Comment: the Dallas club certainly did not "allow" a known 12-year-old to dance nude. If I remember this case correctly, she looked and behaved much older than her chronological age, and had definitely lied about her age. She had had "personal experiences at home" before ever entering a strip club that had, I believe, given her some pretty explicit, appropriate, training for the job. And also, if I recall, she was a runaway.
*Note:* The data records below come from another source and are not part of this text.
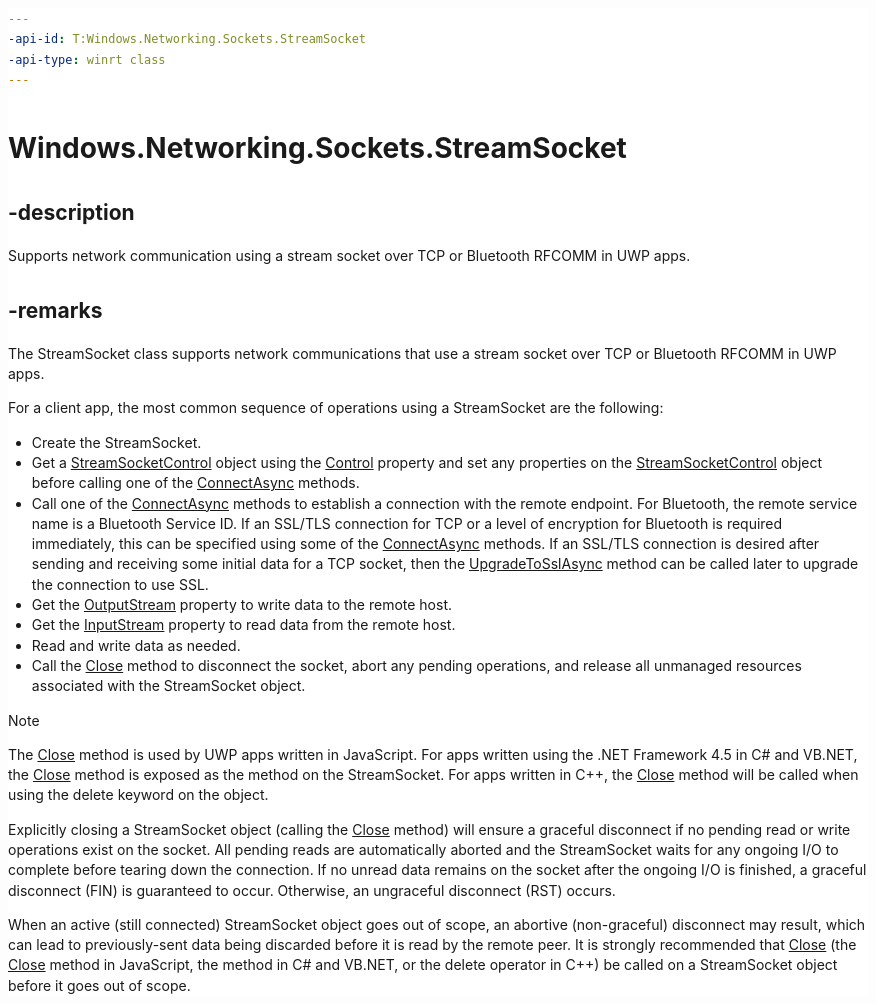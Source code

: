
 ```yaml
---
-api-id: T:Windows.Networking.Sockets.StreamSocket
-api-type: winrt class
---
```




# Windows.Networking.Sockets.StreamSocket

## -description

Supports network communication using a stream socket over TCP or Bluetooth RFCOMM in UWP apps.

## -remarks

The StreamSocket class supports network communications that use a stream socket over TCP or Bluetooth RFCOMM in UWP apps.

For a client app, the most common sequence of operations using a StreamSocket are the following:

+ Create the StreamSocket.
+ Get a [StreamSocketControl](streamsocketcontrol.md) object using the [Control](streamsocket_control.md) property and set any properties on the [StreamSocketControl](streamsocketcontrol.md) object before calling one of the [ConnectAsync](streamsocket_connectasync_13692504.md) methods.
+ Call one of the [ConnectAsync](streamsocket_connectasync_13692504.md) methods to establish a connection with the remote endpoint. For Bluetooth, the remote service name is a Bluetooth Service ID. If an SSL/TLS connection for TCP or a level of encryption for Bluetooth is required immediately, this can be specified using some of the [ConnectAsync](streamsocket_connectasync_13692504.md) methods. If an SSL/TLS connection is desired after sending and receiving some initial data for a TCP socket, then the [UpgradeToSslAsync](streamsocket_upgradetosslasync_746090393.md) method can be called later to upgrade the connection to use SSL.
+ Get the [OutputStream](streamsocket_outputstream.md) property to write data to the remote host.
+ Get the [InputStream](streamsocket_inputstream.md) property to read data from the remote host.
+ Read and write data as needed.
+ Call the [Close](streamsocket_close_811482585.md) method to disconnect the socket, abort any pending operations, and release all unmanaged resources associated with the StreamSocket object.
> [!NOTE]
> The [Close](streamsocket_close_811482585.md) method is used by UWP apps written in JavaScript. For apps written using the .NET Framework 4.5 in C# and VB.NET, the [Close](streamsocket_close_811482585.md) method is exposed as the  method on the StreamSocket. For apps written in C++, the [Close](streamsocket_close_811482585.md) method will be called when using the delete keyword on the object.

Explicitly closing a StreamSocket object (calling the [Close](streamsocket_close_811482585.md) method) will ensure a graceful disconnect if no pending read or write operations exist on the socket. All pending reads are automatically aborted and the StreamSocket waits for any ongoing I/O to complete before tearing down the connection. If no unread data remains on the socket after the ongoing I/O is finished, a graceful disconnect (FIN) is guaranteed to occur. Otherwise, an ungraceful disconnect (RST) occurs.

When an active (still connected) StreamSocket object goes out of scope, an abortive (non-graceful) disconnect may result, which can lead to previously-sent data being discarded before it is read by the remote peer. It is strongly recommended that [Close](streamsocket_close_811482585.md) (the [Close](streamsocket_close_811482585.md) method in JavaScript, the  method in C# and VB.NET, or the delete operator in C++) be called on a StreamSocket object before it goes out of scope.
But whatever the truth in that case, there is a big difference between a chronological age of 12 and 16. As long as a sixteen-year-old girl knows what she is doing, and is not under coercion of any kind, I don't see what the problem is. (Let the market rule.) Soon she won't be 16 any more, and then she won't be 17 any more, and .... well you get the idea.
avatar for mr_33
mr_33
15 years ago
You even have the infamous Cheaters featured on CNN:

http://www.cnn.com/video/#/video/us/2009…

They cover both the underage strippers and indoor prostitution laws (or lack there of) in R.I.
avatar for shadowcat
shadowcat
15 years ago
C'mon, Bro. Do they have to have dentures? LOL. I remember you in lust with the daughter of the mother/daughter duo. She might not be legal!
avatar for Tucker40
Tucker40
15 years ago
I actually have know 12-year-olds who were mature-looking enough to pass for 18 (then again I was like 13 and 15 when I met those two young ladies so consider the perspective). THAT being said, I see nothing wrong with an 18-year-old minimum for working at strip clubs. After all, NBA players now have to spend at least a year on a college campus before turning pro, "teens" should have to be in the upper teens before stripping. Though as more of my friends have kids in that age range, I'm gravitating away from those too.
avatar for MisterGuy
MisterGuy
15 years ago
Providence Mayor Cicilline signs order banning minors in strip clubs:
http://newsblog.projo.com/2009/07/mayor-…

This will cover the vast majority of the strip clubs in RI, but I don't think that it will really affect anything until those clubs start coming up for license renewals.